1874
First Impressionist Exhibition
Rejected by the official Salon, a group of Paris painters - Monet, Renoir, Degas, Pissarro, Cezanne, Morisot - rented Nadar's photography studio on the Boulevard des Capucines and hung their own show. Critics hated it. A handful of collectors didn't. It was the first group exhibition of what would become modernism.
Barbed Wire Patented
Joseph Glidden, an Illinois farmer, patented a practical twisted-wire fence with steel barbs - "the devil's rope." It cost a fraction of wooden fencing and made it possible to close the open range.
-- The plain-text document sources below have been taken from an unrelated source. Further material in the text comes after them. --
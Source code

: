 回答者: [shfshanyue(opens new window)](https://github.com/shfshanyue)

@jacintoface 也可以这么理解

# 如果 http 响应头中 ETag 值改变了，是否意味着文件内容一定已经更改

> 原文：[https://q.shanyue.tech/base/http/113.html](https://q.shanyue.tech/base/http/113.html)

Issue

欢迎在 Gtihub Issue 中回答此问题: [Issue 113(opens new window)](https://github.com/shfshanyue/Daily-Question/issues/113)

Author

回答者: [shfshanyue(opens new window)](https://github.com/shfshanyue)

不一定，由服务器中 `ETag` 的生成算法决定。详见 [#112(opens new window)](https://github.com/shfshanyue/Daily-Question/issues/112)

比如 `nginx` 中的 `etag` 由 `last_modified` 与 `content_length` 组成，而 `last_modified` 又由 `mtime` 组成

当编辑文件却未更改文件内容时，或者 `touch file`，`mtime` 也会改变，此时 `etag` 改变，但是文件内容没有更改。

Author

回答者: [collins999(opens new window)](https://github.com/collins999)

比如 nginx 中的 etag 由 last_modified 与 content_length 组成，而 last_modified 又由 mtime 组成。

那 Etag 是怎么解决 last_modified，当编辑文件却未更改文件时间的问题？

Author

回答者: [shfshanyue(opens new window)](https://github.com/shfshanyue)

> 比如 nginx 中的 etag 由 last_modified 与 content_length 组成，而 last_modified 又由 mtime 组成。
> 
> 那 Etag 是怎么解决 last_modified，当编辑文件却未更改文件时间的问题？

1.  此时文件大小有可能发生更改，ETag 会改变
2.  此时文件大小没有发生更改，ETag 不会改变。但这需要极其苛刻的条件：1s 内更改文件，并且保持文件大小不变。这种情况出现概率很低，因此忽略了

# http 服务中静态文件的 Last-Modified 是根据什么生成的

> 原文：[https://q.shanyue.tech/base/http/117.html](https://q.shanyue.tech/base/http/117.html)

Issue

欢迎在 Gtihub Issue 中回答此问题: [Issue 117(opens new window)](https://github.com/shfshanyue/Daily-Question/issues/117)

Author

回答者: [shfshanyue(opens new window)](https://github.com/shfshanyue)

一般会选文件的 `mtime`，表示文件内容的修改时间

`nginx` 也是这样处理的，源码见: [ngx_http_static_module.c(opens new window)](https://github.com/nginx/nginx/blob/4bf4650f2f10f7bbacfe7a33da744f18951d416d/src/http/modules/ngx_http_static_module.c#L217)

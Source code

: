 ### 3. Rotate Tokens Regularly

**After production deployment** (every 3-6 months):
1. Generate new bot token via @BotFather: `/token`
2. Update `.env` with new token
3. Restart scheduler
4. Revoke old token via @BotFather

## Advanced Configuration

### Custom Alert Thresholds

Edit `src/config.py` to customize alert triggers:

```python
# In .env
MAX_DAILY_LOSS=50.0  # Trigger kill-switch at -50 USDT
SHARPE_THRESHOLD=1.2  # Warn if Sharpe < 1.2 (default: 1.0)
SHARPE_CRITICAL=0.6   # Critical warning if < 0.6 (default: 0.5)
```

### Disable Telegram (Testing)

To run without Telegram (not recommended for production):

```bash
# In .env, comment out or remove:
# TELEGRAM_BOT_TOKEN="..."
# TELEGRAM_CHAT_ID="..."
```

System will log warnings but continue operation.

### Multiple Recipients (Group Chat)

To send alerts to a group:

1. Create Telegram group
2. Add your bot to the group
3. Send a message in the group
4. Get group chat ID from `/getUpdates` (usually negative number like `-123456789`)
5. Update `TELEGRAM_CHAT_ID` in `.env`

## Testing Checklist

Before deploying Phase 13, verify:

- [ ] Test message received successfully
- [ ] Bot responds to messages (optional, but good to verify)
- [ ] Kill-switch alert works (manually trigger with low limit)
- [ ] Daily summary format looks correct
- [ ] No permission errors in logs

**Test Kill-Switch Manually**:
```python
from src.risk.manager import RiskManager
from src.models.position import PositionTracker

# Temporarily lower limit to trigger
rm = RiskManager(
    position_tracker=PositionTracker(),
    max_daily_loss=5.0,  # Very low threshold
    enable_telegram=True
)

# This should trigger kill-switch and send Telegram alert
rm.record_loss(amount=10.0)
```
Within a decade cattlemen and farmers were shooting at each other over it, and the open plains of the American West were quietly being fenced in.
Third Anglo-Ashanti Ends
Wolseley entered Kumasi, looted the royal palace, burned it, and dictated the Treaty of Fomena: fifty thousand ounces of gold in indemnity and a road to the coast. The Ashanti asantehene kept his throne. A generation later the British would come back for it and exile him to the Seychelles.
Universal Postal Union
In Bern, twenty-two countries signed the General Postal Union treaty, standardizing rates and guaranteeing that a letter stamped in one country would be delivered in another. International mail became cheap, predictable, and staggeringly fast. The union still exists, under a slightly different name, as a United Nations agency. It was one of the first truly global institutions, predating the League of Nations by nearly half a century.